Quick to point out that this isn’t an anti-gift stance, but a pro-environmental conservation effort, Fashionista editor in chief Tyler McCall wrote an explanation on Instagram accompanying the open letter.
“There is a lot of excess in the industry, whether that’s makeup sent in wrong shades, clothing sent in wrong sizes or one-off items branded with logos for promotional purposes,” she wrote. “And the packaging alone can get insane over the holiday season. Please also note that every editor present expressed an awareness that gifting is, in many ways, a privilege of this job and no one is ungrateful for the very kind gesture of being gifted to begin with. But we are all aware that for the well-being of the earth, things have to change. This is one small way we can all work towards this shared goal together.”
“This is a good time for brands to be more conscious about how to target editors responsibly,” Gall told WWD.
“Many women’s lifestyle publications have come together in an effort to promote sustainability this holiday season,” a spokesperson for Bustle Digital Group told WWD. “We applaud their efforts to set a new standard around preventable waste.”
Similar to the act of donating to a worthy cause in lieu of gifts, companies increasingly appear to be choosing these sort of gifts over physical gifts that use paper or plastic.

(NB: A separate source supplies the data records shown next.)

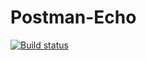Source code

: # Postman-Echo
[![Build status](https://ci.appveyor.com/api/projects/status/l92wu7uf9f5a7nis?svg=true)](https://ci.appveyor.com/project/EkaterinaPeregudova/postman-echo)
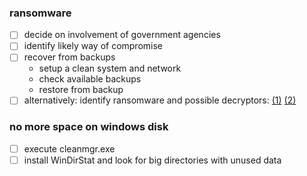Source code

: ### ransomware
- [ ] decide on involvement of government agencies 
- [ ] identify likely way of compromise
- [ ] recover from backups
  - setup a clean system and network
  - check available backups
  - restore from backup
- [ ] alternatively: identify ransomware and possible decryptors: [(1)](https://id-ransomware.malwarehunterteam.com/) [(2)](https://www.nomoreransom.org/)

### no more space on windows disk
 - [ ] execute cleanmgr.exe
 - [ ] install WinDirStat and look for big directories with unused data
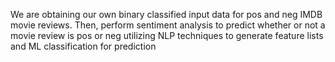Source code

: We are obtaining our own binary classified input data for pos and neg IMDB movie reviews. Then, perform sentiment analysis to predict whether or not a movie review is pos or neg utilizing NLP techniques to generate feature lists and ML classification for prediction 
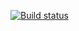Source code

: [![Build status](https://ci.appveyor.com/api/projects/status/twu2k7qd23hwnqil?svg=true)](https://ci.appveyor.com/project/Ilya/browser-js-advanced-1)
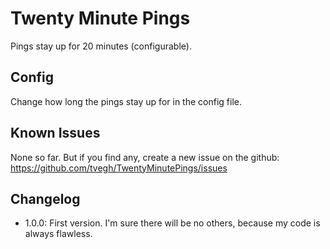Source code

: # Twenty Minute Pings

Pings stay up for 20 minutes (configurable).

## Config

Change how long the pings stay up for in the config file.

## Known Issues

None so far. But if you find any, create a new issue on the github:
https://github.com/tvegh/TwentyMinutePings/issues

## Changelog

- 1.0.0: First version. I'm sure there will be no others, because my code is always flawless.
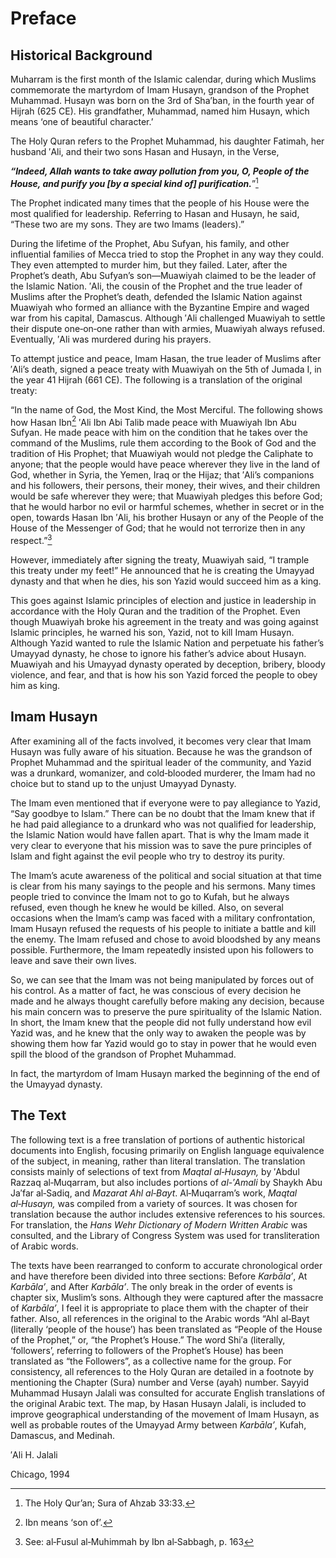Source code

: Preface
=======

Historical Background
---------------------

Muharram is the first month of the Islamic calendar, during which
Muslims commemorate the martyrdom of Imam Husayn, grandson of the
Prophet Muhammad. Husayn was born on the 3rd of Sha’ban, in the fourth
year of Hijrah (625 CE). His grandfather, Muhammad, named him Husayn,
which means ‘one of beautiful character.’

The Holy Quran refers to the Prophet Muhammad, his daughter Fatimah, her
husband ′Ali, and their two sons Hasan and Husayn, in the Verse,

***“Indeed, Allah wants to take away pollution from you, O, People of
the House, and purify you [by a special kind of] purification.***”[^1]

The Prophet indicated many times that the people of his House were the
most qualified for leadership. Referring to Hasan and Husayn, he said,
“These two are my sons. They are two Imams (leaders).”

During the lifetime of the Prophet, Abu Sufyan, his family, and other
influential families of Mecca tried to stop the Prophet in any way they
could. They even attempted to murder him, but they failed. Later, after
the Prophet’s death, Abu Sufyan’s son—Muawiyah claimed to be the leader
of the Islamic Nation. ′Ali, the cousin of the Prophet and the true
leader of Muslims after the Prophet’s death, defended the Islamic Nation
against Muawiyah who formed an alliance with the Byzantine Empire and
waged war from his capital, Damascus. Although ′Ali challenged Muawiyah
to settle their dispute one‑on‑one rather than with armies, Muawiyah
always refused. Eventually, ′Ali was murdered during his prayers.

To attempt justice and peace, Imam Hasan, the true leader of Muslims
after ′Ali’s death, signed a peace treaty with Muawiyah on the 5th of
Jumada I, in the year 41 Hijrah (661 CE). The following is a translation
of the original treaty:

“In the name of God, the Most Kind, the Most Merciful. The following
shows how Hasan Ibn[^2] ′Ali Ibn Abi Talib made peace with Muawiyah Ibn
Abu Sufyan. He made peace with him on the condition that he takes over
the command of the Muslims, rule them according to the Book of God and
the tradition of His Prophet; that Muawiyah would not pledge the
Caliphate to anyone; that the people would have peace wherever they live
in the land of God, whether in Syria, the Yemen, Iraq or the Hijaz; that
′Ali’s companions and his followers, their persons, their money, their
wives, and their children would be safe wherever they were; that
Muawiyah pledges this before God; that he would harbor no evil or
harmful schemes, whether in secret or in the open, towards Hasan Ibn
′Ali, his brother Husayn or any of the People of the House of the
Messenger of God; that he would not terrorize then in any respect.”[^3]

However, immediately after signing the treaty, Muawiyah said, “I trample
this treaty under my feet!” He announced that he is creating the Umayyad
dynasty and that when he dies, his son Yazid would succeed him as a
king.

This goes against Islamic principles of election and justice in
leadership in accordance with the Holy Quran and the tradition of the
Prophet. Even though Muawiyah broke his agreement in the treaty and was
going against Islamic principles, he warned his son, Yazid, not to kill
Imam Husayn. Although Yazid wanted to rule the Islamic Nation and
perpetuate his father’s Umayyad dynasty, he chose to ignore his father’s
advice about Husayn. Muawiyah and his Umayyad dynasty operated by
deception, bribery, bloody violence, and fear, and that is how his son
Yazid forced the people to obey him as king.

Imam Husayn
-----------

After examining all of the facts involved, it becomes very clear that
Imam Husayn was fully aware of his situation. Because he was the
grandson of Prophet Muhammad and the spiritual leader of the community,
and Yazid was a drunkard, womanizer, and cold‑blooded murderer, the Imam
had no choice but to stand up to the unjust Umayyad Dynasty.

The Imam even mentioned that if everyone were to pay allegiance to
Yazid, “Say goodbye to Islam.” There can be no doubt that the Imam knew
that if he had paid allegiance to a drunkard who was not qualified for
leadership, the Islamic Nation would have fallen apart. That is why the
Imam made it very clear to everyone that his mission was to save the
pure principles of Islam and fight against the evil people who try to
destroy its purity.

The Imam’s acute awareness of the political and social situation at that
time is clear from his many sayings to the people and his sermons. Many
times people tried to convince the Imam not to go to Kufah, but he
always refused, even though he knew he would be killed. Also, on several
occasions when the Imam’s camp was faced with a military confrontation,
Imam Husayn refused the requests of his people to initiate a battle and
kill the enemy. The Imam refused and chose to avoid bloodshed by any
means possible. Furthermore, the Imam repeatedly insisted upon his
followers to leave and save their own lives.

So, we can see that the Imam was not being manipulated by forces out of
his control. As a matter of fact, he was conscious of every decision he
made and he always thought carefully before making any decision, because
his main concern was to preserve the pure spirituality of the Islamic
Nation. In short, the Imam knew that the people did not fully understand
how evil Yazid was, and he knew that the only way to awaken the people
was by showing them how far Yazid would go to stay in power that he
would even spill the blood of the grandson of Prophet Muhammad.

In fact, the martyrdom of Imam Husayn marked the beginning of the end of
the Umayyad dynasty.

The Text
--------

The following text is a free translation of portions of authentic
historical documents into English, focusing primarily on English
language equivalence of the subject, in meaning, rather than literal
translation. The translation consists mainly of selections of text from
*Maqtal al‑Husayn,* by ′Abdul Razzaq al‑Muqarram, but also includes
portions of *al-′Amali* by Shaykh Abu Ja′far al‑Sadiq, and *Mazarat Ahl
al‑Bayt*. Al‑Muqarram’s work, *Maqtal al‑Husayn,* was compiled from a
variety of sources. It was chosen for translation because the author
includes extensive references to his sources. For translation, the *Hans
Wehr Dictionary of Modern Written Arabic* was consulted, and the Library
of Congress System was used for transliteration of Arabic words.

The texts have been rearranged to conform to accurate chronological
order and have therefore been divided into three sections: Before
*Karbāla’*, At *Karbāla’*, and After *Karbāla’*. The only break in the
order of events is chapter six, Muslim’s sons. Although they were
captured after the massacre of *Karbāla’*, I feel it is appropriate to
place them with the chapter of their father. Also, all references in the
original to the Arabic words “Ahl al‑Bayt (literally ‘people of the
house’) has been translated as “People of the House of the Prophet,” or,
“the Prophet’s House.” The word Shi′a (literally, ‘followers’, referring
to followers of the Prophet’s House) has been translated as “the
Followers”, as a collective name for the group. For consistency, all
references to the Holy Quran are detailed in a footnote by mentioning
the Chapter (Sura) number and Verse (ayah) number. Sayyid Muhammad
Husayn Jalali was consulted for accurate English translations of the
original Arabic text. The map, by Hasan Husayn Jalali, is included to
improve geographical understanding of the movement of Imam Husayn, as
well as probable routes of the Umayyad Army between *Karbāla’*, Kufah,
Damascus, and Medinah.

′Ali H. Jalali

Chicago, 1994

[^1]: The Holy Qur’an; Sura of Ahzab 33:33.

[^2]: Ibn means ‘son of’.

[^3]: See: al‑Fusul al‑Muhimmah by Ibn al‑Sabbagh, p. 163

Brazilian footwear brand Cariuma, for example, donated five trees in the name of an editor.
“We thought it was important to instead of gifting the editor with more material goods, to give back to the environment in their name instead,” said Michelle Katz, public relations manager for Cariuma, told WWD. “Given the topic of conversation and the core of Cariuma centering around sustainability, we thought it only appropriate to continue that effort in something that would give back to them and our planet in a more meaningful way. This is definitely something we will continue to do for editors in order to continue our sustainable initiatives.”
Gifts are always welcome and always appreciated by editors and prospective clients. The balance promotional distributors and their clients need to find is something that is personal and thoughtful, but maybe buck the trend of over-the-top unboxing and packaging schemes. A card, a product that will be used on a regular basis or a nonprofit tie-in is always a good way to go.